The sweeping appearance of voice and data networks on the evolving scene put analog, digital and key phone office systems out to pasture. If you’re still punching up one of these babies, though, I wouldn’t despair. We at 360 can yank your legacies into the latest century with telephone technology that’ll lay you flat.
Our world-class converged communications solutions capitalize on the latest Voice over Internet Protocol (VoIP) and set you up with a state-of-the-art phone system that’s as robust and flexible as it is reliable and cost effective. What’s more, because so much of the cool stuff is software based, thus sidestepping the proprietary hardware-rooted phone systems of old, it’s a breeze to manage yourself.
This kind of thing is particularly worth hearing if you’re at the helm of a “virtual office” whose requirements for a full range of telephony and networking functionality are every bit as acute as those of the guy in the more conventional office setting.
There are many hallmarks to a good phone system. Maybe it allows a company to communicate across multiple offices as if employees were in the same building, whether that means patching a client through to a remote staffer or allowing employees in any location to pick up an incoming call.
Maybe it accommodates the latest in videophone technology and is reliable enough to finally count as a legitimate alternative to travel.
Or maybe it’s just an ultracool setup that lets users dip into the latest finds—including instant messaging, web-based collaboration, and all manner of video and mobility solutions—from the telecommunications pool.
The waves began in the 1870s, when a slew of inventors made a dash for the patent office to indemnify designs for telegraph-busting technology that transmitted speech electrically. Alexander Graham Bell clocked in first and the rest, as they say, is history.
The earliest phone made good on the hypothesis that by converting sound waves into electrical signals and employing a transmitter with a membrane capable of broadcasting them and a receiver capable of reproducing them, one could reinvent forever what it means to communicate remotely.
Today the humble telephone is among the most common household appliances. By the end of 2006, there were nearly four billion mobile and fixed-line subscribers worldwide. Four billion! Talk about a killer app.

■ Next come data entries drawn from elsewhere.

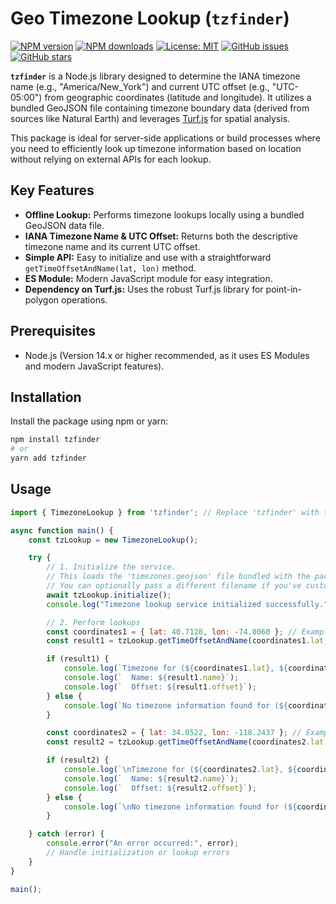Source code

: # Geo Timezone Lookup (`tzfinder`)

[![NPM version](https://img.shields.io/npm/v/tzfinder.svg?style=flat)](https://www.npmjs.com/package/tzfinder)
[![NPM downloads](https://img.shields.io/npm/dm/tzfinder.svg?style=flat)](https://www.npmjs.com/package/tzfinder)
[![License: MIT](https://img.shields.io/badge/License-MIT-yellow.svg)](https://opensource.org/licenses/MIT)
[![GitHub issues](https://img.shields.io/github/issues/munim110/tzfinder.svg)](https://github.com/munim110/tzfinder/issues)
[![GitHub stars](https://img.shields.io/github/stars/munim110/tzfinder.svg)](https://github.com/munim110/tzfinder/stargazers)

**`tzfinder`** is a Node.js library designed to determine the IANA timezone name (e.g., "America/New_York") and current UTC offset (e.g., "UTC-05:00") from geographic coordinates (latitude and longitude). It utilizes a bundled GeoJSON file containing timezone boundary data (derived from sources like Natural Earth) and leverages [Turf.js](https://turfjs.org/) for spatial analysis.

This package is ideal for server-side applications or build processes where you need to efficiently look up timezone information based on location without relying on external APIs for each lookup.

## Key Features

* **Offline Lookup:** Performs timezone lookups locally using a bundled GeoJSON data file.
* **IANA Timezone Name & UTC Offset:** Returns both the descriptive timezone name and its current UTC offset.
* **Simple API:** Easy to initialize and use with a straightforward `getTimeOffsetAndName(lat, lon)` method.
* **ES Module:** Modern JavaScript module for easy integration.
* **Dependency on Turf.js:** Uses the robust Turf.js library for point-in-polygon operations.

## Prerequisites

* Node.js (Version 14.x or higher recommended, as it uses ES Modules and modern JavaScript features).

## Installation

Install the package using npm or yarn:

```bash
npm install tzfinder
# or
yarn add tzfinder
```

## Usage
```javascript
import { TimezoneLookup } from 'tzfinder'; // Replace 'tzfinder' with the actual package name

async function main() {
    const tzLookup = new TimezoneLookup();

    try {
        // 1. Initialize the service.
        // This loads the 'timezones.geojson' file bundled with the package.
        // You can optionally pass a different filename if you've customized the package.
        await tzLookup.initialize();
        console.log("Timezone lookup service initialized successfully.");

        // 2. Perform lookups
        const coordinates1 = { lat: 40.7128, lon: -74.0060 }; // Example: New York City
        const result1 = tzLookup.getTimeOffsetAndName(coordinates1.lat, coordinates1.lon);

        if (result1) {
            console.log(`Timezone for (${coordinates1.lat}, ${coordinates1.lon}):`);
            console.log(`  Name: ${result1.name}`);
            console.log(`  Offset: ${result1.offset}`);
        } else {
            console.log(`No timezone information found for (${coordinates1.lat}, ${coordinates1.lon}). This might be an ocean or an area not covered.`);
        }

        const coordinates2 = { lat: 34.0522, lon: -118.2437 }; // Example: Los Angeles
        const result2 = tzLookup.getTimeOffsetAndName(coordinates2.lat, coordinates2.lon);

        if (result2) {
            console.log(`\nTimezone for (${coordinates2.lat}, ${coordinates2.lon}):`);
            console.log(`  Name: ${result2.name}`);
            console.log(`  Offset: ${result2.offset}`);
        } else {
            console.log(`\nNo timezone information found for (${coordinates2.lat}, ${coordinates2.lon}).`);
        }

    } catch (error) {
        console.error("An error occurred:", error);
        // Handle initialization or lookup errors
    }
}

main();
```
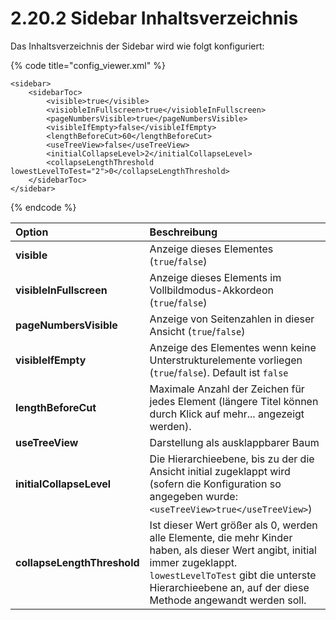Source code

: # 2.20.2 Sidebar Inhaltsverzeichnis

Das Inhaltsverzeichnis der Sidebar wird wie folgt konfiguriert:

{% code title="config\_viewer.xml" %}
```markup
<sidebar>
    <sidebarToc>
        <visible>true</visible>
        <visiobleInFullscreen>true</visiobleInFullscreen>
        <pageNumbersVisible>true</pageNumbersVisible>
        <visibleIfEmpty>false</visibleIfEmpty>
        <lengthBeforeCut>60</lengthBeforeCut>
        <useTreeView>false</useTreeView>
        <initialCollapseLevel>2</initialCollapseLevel>
        <collapseLengthThreshold lowestLevelToTest="2">0</collapseLengthThreshold>
    </sidebarToc>
</sidebar>
```
{% endcode %}

| **Option** | Beschreibung |
| :--- | :--- |
| **visible** | Anzeige dieses Elementes \(`true`/`false`\) |
| **visibleInFullscreen** | Anzeige dieses Elements im Vollbildmodus-Akkordeon \(`true`/`false`\) |
| **pageNumbersVisible** | Anzeige von Seitenzahlen in dieser Ansicht \(`true`/`false`\) |
| **visibleIfEmpty** | Anzeige des Elementes wenn keine Unterstrukturelemente vorliegen \(`true`/`false`\). Default ist `false` |
| **lengthBeforeCut** | Maximale Anzahl der Zeichen für jedes Element \(längere Titel können durch Klick auf mehr... angezeigt werden\). |
| **useTreeView** | Darstellung als ausklappbarer Baum |
| **initialCollapseLevel** | Die Hierarchieebene, bis zu der die Ansicht initial zugeklappt wird \(sofern die Konfiguration so angegeben wurde: `<useTreeView>true</useTreeView>`\) |
| **collapseLengthThreshold** | Ist dieser Wert größer als 0, werden alle Elemente, die mehr Kinder haben, als dieser Wert angibt, initial immer zugeklappt. `lowestLevelToTest` gibt die unterste Hierarchieebene an, auf der diese Methode angewandt werden soll. |


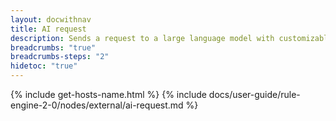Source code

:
 ```yaml
---
layout: docwithnav
title: AI request
description: Sends a request to a large language model with customizable prompts and optional file attachments, returning the AI-generated response as the outgoing message data.
breadcrumbs: "true"
breadcrumbs-steps: "2"
hidetoc: "true"
---
```


{% include get-hosts-name.html %}
{% include docs/user-guide/rule-engine-2-0/nodes/external/ai-request.md %}
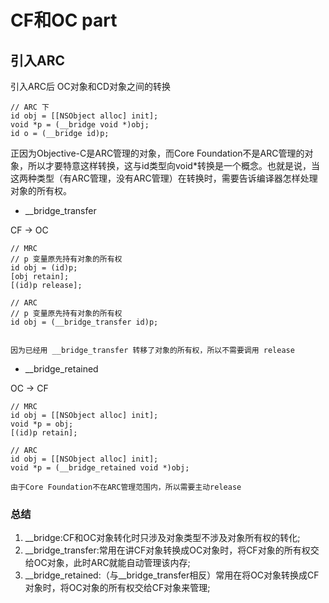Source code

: # CF和OC part

## 引入ARC

引入ARC后 OC对象和CD对象之间的转换

```
// ARC 下
id obj = [[NSObject alloc] init];
void *p = (__bridge void *)obj;
id o = (__bridge id)p;

```

正因为Objective-C是ARC管理的对象，而Core Foundation不是ARC管理的对象，所以才要特意这样转换，这与id类型向void*转换是一个概念。也就是说，当这两种类型（有ARC管理，没有ARC管理）在转换时，需要告诉编译器怎样处理对象的所有权。

* __bridge_transfer

CF -> OC
```
// MRC
// p 变量原先持有对象的所有权
id obj = (id)p;
[obj retain];
[(id)p release];

// ARC
// p 变量原先持有对象的所有权
id obj = (__bridge_transfer id)p;


因为已经用 __bridge_transfer 转移了对象的所有权，所以不需要调用 release

```

* __bridge_retained

OC -> CF
```
// MRC
id obj = [[NSObject alloc] init];
void *p = obj;
[(id)p retain];

// ARC
id obj = [[NSObject alloc] init];
void *p = (__bridge_retained void *)obj;

由于Core Foundation不在ARC管理范围内，所以需要主动release

```

### 总结
1. __bridge:CF和OC对象转化时只涉及对象类型不涉及对象所有权的转化;
2. __bridge_transfer:常用在讲CF对象转换成OC对象时，将CF对象的所有权交给OC对象，此时ARC就能自动管理该内存;
3. __bridge_retained:（与__bridge_transfer相反）常用在将OC对象转换成CF对象时，将OC对象的所有权交给CF对象来管理;











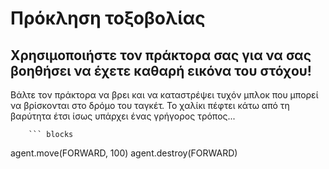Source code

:# Πρόκληση τοξοβολίας

## Χρησιμοποιήστε τον πράκτορα σας για να σας βοηθήσει να έχετε καθαρή εικόνα του στόχου!

Βάλτε τον πράκτορα να βρει και να καταστρέψει τυχόν μπλοκ που μπορεί να βρίσκονται στο δρόμο του ταγκέτ. Το χαλίκι πέφτει κάτω από τη βαρύτητα έτσι ίσως υπάρχει ένας γρήγορος τρόπος...

        ``` blocks
agent.move(FORWARD, 100)
agent.destroy(FORWARD)



```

Eventually, the industry gravitated into digital telephony, improving its quality and capacity along the way and today, well, today, all bets are off. Telephone conversations that started as analog signals over wires are digital signals that travel by micro- and lightwaves over land, optical fibre and air. The traditional analog telephone is converging with computer data and entertainment networks. Cats are mating with dogs. And nothing nothing nothing will ever be the same.
Over here at 360, the best thing is that we get to watch all this change from the front lines. More than that, we get to effect it.